Give back exactly the stretch of data below from the line holding "[012-Integer to Roman]() 整数转为罗马数字 #实现" through the line holding "[023-Merge k Sorted List]() 合并k个有序的链表", both ends included, and leave the remaining lines out.

(Plain-text document sources)
= Beginning of Section =
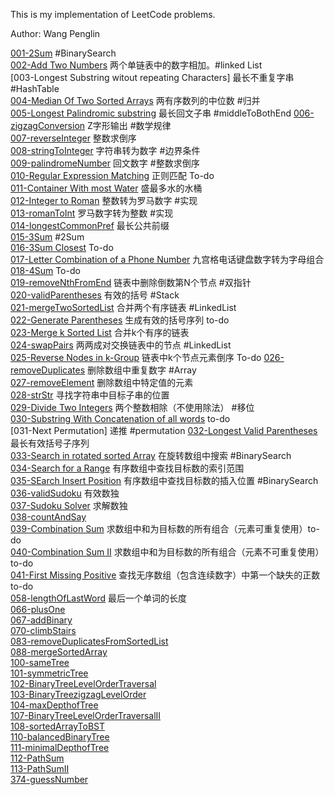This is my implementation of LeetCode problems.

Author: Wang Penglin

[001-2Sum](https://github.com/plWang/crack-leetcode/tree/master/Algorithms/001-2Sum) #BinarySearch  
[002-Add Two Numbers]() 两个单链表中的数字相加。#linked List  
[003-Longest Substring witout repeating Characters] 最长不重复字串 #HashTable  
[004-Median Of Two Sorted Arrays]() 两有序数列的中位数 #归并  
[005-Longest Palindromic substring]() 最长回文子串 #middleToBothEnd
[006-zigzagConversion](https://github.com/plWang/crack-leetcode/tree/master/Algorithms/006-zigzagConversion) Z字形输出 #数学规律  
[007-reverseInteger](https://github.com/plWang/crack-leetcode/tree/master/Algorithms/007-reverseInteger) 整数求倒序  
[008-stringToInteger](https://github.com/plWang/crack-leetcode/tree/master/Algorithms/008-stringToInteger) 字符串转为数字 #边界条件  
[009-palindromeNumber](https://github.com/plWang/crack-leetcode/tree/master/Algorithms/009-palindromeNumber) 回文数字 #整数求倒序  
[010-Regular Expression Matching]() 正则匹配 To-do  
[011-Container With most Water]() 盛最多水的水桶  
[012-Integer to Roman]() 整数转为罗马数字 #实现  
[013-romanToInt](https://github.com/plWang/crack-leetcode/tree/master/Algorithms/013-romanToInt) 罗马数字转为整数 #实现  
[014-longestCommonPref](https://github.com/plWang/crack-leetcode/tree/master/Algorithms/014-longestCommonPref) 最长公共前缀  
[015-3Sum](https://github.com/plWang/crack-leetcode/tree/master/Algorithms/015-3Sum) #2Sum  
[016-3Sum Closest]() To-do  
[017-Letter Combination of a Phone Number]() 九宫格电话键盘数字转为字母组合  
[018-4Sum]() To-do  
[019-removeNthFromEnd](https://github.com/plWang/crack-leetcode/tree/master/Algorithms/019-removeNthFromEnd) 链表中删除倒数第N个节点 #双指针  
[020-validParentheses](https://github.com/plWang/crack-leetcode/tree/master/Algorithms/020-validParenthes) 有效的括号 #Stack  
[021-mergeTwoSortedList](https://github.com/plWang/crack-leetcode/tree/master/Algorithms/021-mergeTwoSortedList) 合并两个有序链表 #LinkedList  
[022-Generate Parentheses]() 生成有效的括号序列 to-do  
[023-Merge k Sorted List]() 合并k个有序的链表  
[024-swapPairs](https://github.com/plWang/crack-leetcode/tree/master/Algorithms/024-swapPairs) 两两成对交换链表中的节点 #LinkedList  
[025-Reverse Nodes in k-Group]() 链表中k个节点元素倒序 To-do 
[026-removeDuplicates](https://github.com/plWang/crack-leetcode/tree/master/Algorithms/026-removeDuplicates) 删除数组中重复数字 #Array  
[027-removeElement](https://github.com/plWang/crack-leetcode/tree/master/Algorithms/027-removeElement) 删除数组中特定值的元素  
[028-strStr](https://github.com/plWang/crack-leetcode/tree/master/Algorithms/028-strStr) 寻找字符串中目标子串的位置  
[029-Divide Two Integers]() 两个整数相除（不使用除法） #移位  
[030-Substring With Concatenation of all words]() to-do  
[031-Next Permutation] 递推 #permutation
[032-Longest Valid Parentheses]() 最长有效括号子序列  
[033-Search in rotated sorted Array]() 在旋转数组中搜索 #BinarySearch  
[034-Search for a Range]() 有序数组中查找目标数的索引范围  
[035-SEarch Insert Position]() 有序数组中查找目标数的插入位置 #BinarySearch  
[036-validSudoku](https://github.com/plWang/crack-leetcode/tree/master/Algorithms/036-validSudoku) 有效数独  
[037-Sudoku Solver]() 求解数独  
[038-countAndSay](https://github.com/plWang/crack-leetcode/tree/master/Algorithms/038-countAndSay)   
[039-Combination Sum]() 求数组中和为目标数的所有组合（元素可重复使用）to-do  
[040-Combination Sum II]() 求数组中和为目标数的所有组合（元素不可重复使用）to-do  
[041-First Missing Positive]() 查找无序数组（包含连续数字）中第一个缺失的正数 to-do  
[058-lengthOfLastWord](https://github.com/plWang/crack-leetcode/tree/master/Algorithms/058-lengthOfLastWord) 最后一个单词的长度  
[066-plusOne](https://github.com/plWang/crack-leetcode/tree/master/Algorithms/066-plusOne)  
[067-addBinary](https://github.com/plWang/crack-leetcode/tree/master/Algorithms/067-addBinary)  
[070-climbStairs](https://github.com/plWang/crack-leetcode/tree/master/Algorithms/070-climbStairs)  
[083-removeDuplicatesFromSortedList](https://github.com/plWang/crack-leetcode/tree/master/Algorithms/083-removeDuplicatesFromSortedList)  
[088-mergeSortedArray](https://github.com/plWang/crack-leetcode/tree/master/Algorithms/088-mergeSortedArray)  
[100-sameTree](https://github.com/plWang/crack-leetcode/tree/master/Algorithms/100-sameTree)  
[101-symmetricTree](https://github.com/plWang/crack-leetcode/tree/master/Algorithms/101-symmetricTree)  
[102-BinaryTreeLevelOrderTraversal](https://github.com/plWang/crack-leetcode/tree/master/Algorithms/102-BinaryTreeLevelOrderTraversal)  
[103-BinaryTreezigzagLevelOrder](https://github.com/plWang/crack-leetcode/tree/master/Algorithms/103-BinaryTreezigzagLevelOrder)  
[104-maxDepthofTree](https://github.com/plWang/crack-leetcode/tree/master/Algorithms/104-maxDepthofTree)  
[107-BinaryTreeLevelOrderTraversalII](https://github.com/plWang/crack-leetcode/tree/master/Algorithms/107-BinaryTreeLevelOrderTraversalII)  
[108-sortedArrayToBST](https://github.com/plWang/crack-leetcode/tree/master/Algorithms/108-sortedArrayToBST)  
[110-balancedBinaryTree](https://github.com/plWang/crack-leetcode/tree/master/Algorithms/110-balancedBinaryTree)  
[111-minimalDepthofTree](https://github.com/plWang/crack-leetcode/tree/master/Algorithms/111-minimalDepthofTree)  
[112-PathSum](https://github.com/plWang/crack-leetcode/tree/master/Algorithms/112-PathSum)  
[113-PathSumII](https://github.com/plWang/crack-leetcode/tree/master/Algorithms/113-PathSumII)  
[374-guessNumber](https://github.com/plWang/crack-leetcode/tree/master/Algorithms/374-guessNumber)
= End of Section =
= Beginning of Section =
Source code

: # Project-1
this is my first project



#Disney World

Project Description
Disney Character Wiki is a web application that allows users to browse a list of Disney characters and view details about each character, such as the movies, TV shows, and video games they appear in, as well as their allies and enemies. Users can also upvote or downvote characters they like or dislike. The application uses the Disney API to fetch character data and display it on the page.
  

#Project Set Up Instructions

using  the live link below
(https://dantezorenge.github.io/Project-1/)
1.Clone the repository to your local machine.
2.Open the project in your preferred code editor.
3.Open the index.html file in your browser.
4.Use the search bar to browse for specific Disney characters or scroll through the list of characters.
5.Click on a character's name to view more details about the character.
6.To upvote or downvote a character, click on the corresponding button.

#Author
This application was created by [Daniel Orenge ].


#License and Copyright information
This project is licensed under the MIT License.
= End of Section =
- Exercise result
[012-Integer to Roman]() 整数转为罗马数字 #实现  
[013-romanToInt](https://github.com/plWang/crack-leetcode/tree/master/Algorithms/013-romanToInt) 罗马数字转为整数 #实现  
[014-longestCommonPref](https://github.com/plWang/crack-leetcode/tree/master/Algorithms/014-longestCommonPref) 最长公共前缀  
[015-3Sum](https://github.com/plWang/crack-leetcode/tree/master/Algorithms/015-3Sum) #2Sum  
[016-3Sum Closest]() To-do  
[017-Letter Combination of a Phone Number]() 九宫格电话键盘数字转为字母组合  
[018-4Sum]() To-do  
[019-removeNthFromEnd](https://github.com/plWang/crack-leetcode/tree/master/Algorithms/019-removeNthFromEnd) 链表中删除倒数第N个节点 #双指针  
[020-validParentheses](https://github.com/plWang/crack-leetcode/tree/master/Algorithms/020-validParenthes) 有效的括号 #Stack  
[021-mergeTwoSortedList](https://github.com/plWang/crack-leetcode/tree/master/Algorithms/021-mergeTwoSortedList) 合并两个有序链表 #LinkedList  
[022-Generate Parentheses]() 生成有效的括号序列 to-do  
[023-Merge k Sorted List]() 合并k个有序的链表  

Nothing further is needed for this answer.